BERLIN—The German government is considering limiting the price that drug companies can charge the country’s health care system for their latest medicines—a move that would curtail a lucrative, one-year amnesty from the country’s otherwise strict price controls.
Germany enjoys one of the world’s most generous universal health-insurance systems. Used by nine out of 10 Germans, it is among only a few in the world that provide members with unrestricted access to the best and newest drugs on the market, regardless of cost.
It funds this by collecting what is effectively a payroll tax, based on an individual’s earnings, which is then used to reimburse state health insurers. Those insurers negotiate discounts with pharmaceutical firms, using the German market’s heft—it is the world’s fourth-largest drugs market by revenue—as leverage.
But the government has long allowed those insurers to pay full price for the newest drugs on the market, up to a year from the time they win regulatory approval. The loophole was meant to encourage pharmaceutical firms to make those new drugs available fast in the country.
For the pharmaceuticals industry, the one-year window allows companies to boost profit on those new drugs before price controls set in. It also helps build early doctor usage in a big, developed-world market. That is often important for the commercial success of new drugs.
But now, the system is straining under the weight of Germany’s rapidly aging society, and what German officials say is an accelerated increase in the price of new active compounds.
Total expenditure in Germany’s statutory health sector rose 19.7% to €202.07 billion ($228.4 billion) in 2015 from 2011. Prescription-drug spending alone rose 27.1% over the past five years.
“We have the cost situation under control in the near-term,” said Jürgen Wasem, head of an arbitration body between health care insurers and pharmaceutical companies. But rising drug prices and Germany’s aging society means “the system in its current form is unsustainable in the long-run,” he said.

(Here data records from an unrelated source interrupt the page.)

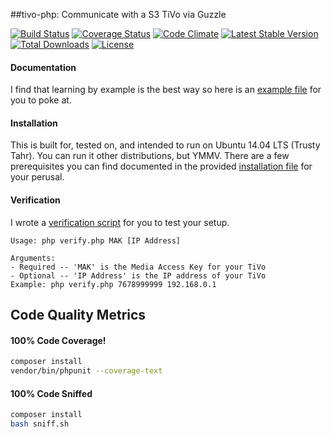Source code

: ##tivo-php: Communicate with a S3 TiVo via Guzzle

[![Build Status](https://travis-ci.org/jimlind/tivo-php.png?branch=master)](https://travis-ci.org/jimlind/tivo-php)
[![Coverage Status](https://coveralls.io/repos/jimlind/tivo-php/badge.svg?branch=master&service=github)](https://coveralls.io/github/jimlind/tivo-php?branch=master)
[![Code Climate](https://codeclimate.com/github/jimlind/tivo-php/badges/gpa.svg)](https://codeclimate.com/github/jimlind/tivo-php)
[![Latest Stable Version](https://poser.pugx.org/jimlind/tivo-php/v/stable.svg)](https://packagist.org/packages/jimlind/tivo-php)
[![Total Downloads](https://poser.pugx.org/jimlind/tivo-php/downloads.svg)](https://packagist.org/packages/jimlind/tivo-php)
[![License](https://poser.pugx.org/jimlind/tivo-php/license.svg)](https://packagist.org/packages/jimlind/tivo-php)

#### Documentation

I find that learning by example is the best way so here is an [example file](example.php) for you to poke at.

#### Installation

This is built for, tested on, and intended to run on Ubuntu 14.04 LTS (Trusty Tahr). You can run it other distributions, but YMMV.
There are a few prerequisites you can find documented in the provided [installation file](INSTALLATION.md) for your perusal.

#### Verification

I wrote a [verification script](verify.php) for you to test your setup.
```
Usage: php verify.php MAK [IP Address]

Arguments:
- Required -- 'MAK' is the Media Access Key for your TiVo
- Optional -- 'IP Address' is the IP address of your TiVo
Example: php verify.php 7678999999 192.168.0.1
```

## Code Quality Metrics

#### 100% Code Coverage!
```sh
composer install
vendor/bin/phpunit --coverage-text
```

#### 100% Code Sniffed
```sh
composer install
bash sniff.sh
```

Last week, following consultations with pharmaceutical companies, the health ministry said it would draw up plans by the summer to limit prices for new drugs. The current proposal would still allow companies to charge full-price for new drugs. But it would require insurers to start negotiating discounts once a drug surpassed sales of about €250 million.

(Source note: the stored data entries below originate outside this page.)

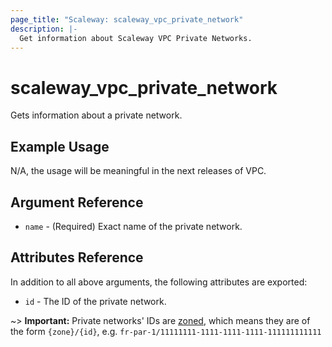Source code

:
 ```yaml
---
page_title: "Scaleway: scaleway_vpc_private_network"
description: |-
  Get information about Scaleway VPC Private Networks.
---
```


# scaleway_vpc_private_network

Gets information about a private network.

## Example Usage

N/A, the usage will be meaningful in the next releases of VPC.

## Argument Reference

* `name` - (Required) Exact name of the private network.

## Attributes Reference

In addition to all above arguments, the following attributes are exported:

- `id` - The ID of the private network.

~> **Important:** Private networks' IDs are [zoned](../guides/regions_and_zones.md#resource-ids), which means they are of the form `{zone}/{id}`, e.g. `fr-par-1/11111111-1111-1111-1111-111111111111`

The pharmaceuticals industry is up in arms. “This would be a penalty tax for innovation and the completely wrong signal for Germany as a health care location,” said Hagen Pfundner, chief executive of the Association of Research-based Pharmaceutical Companies, a lobby group in Berlin.
The potential cost to the global pharmaceutical industry would be relatively small, amounting to hundreds of millions of dollars in lost revenue, rather than billions of dollars, said Jason Ward, an analyst at Decision Resources Group, a health care research firm.
But Germany’s one-year pricing free-for-all for new drugs makes it an especially attractive market for new drugs. In many other state-funded health care systems, such as the U.K. and Norway, the governments set price limits for treatments and subject newly introduced drugs to a tough cost-benefit analysis—weighing up a new drug’s likely impact on patient survival and quality of life against the cost. That could limit a drug’s rollout in some of these markets.
“Patient access to our innovative drugs has been very good in Germany,” said a spokeswoman for Swiss drugs giant Roche AG RHHBY -0.55 % . “One of the reasons for this is the existing framework of free pricing of innovative medicines.”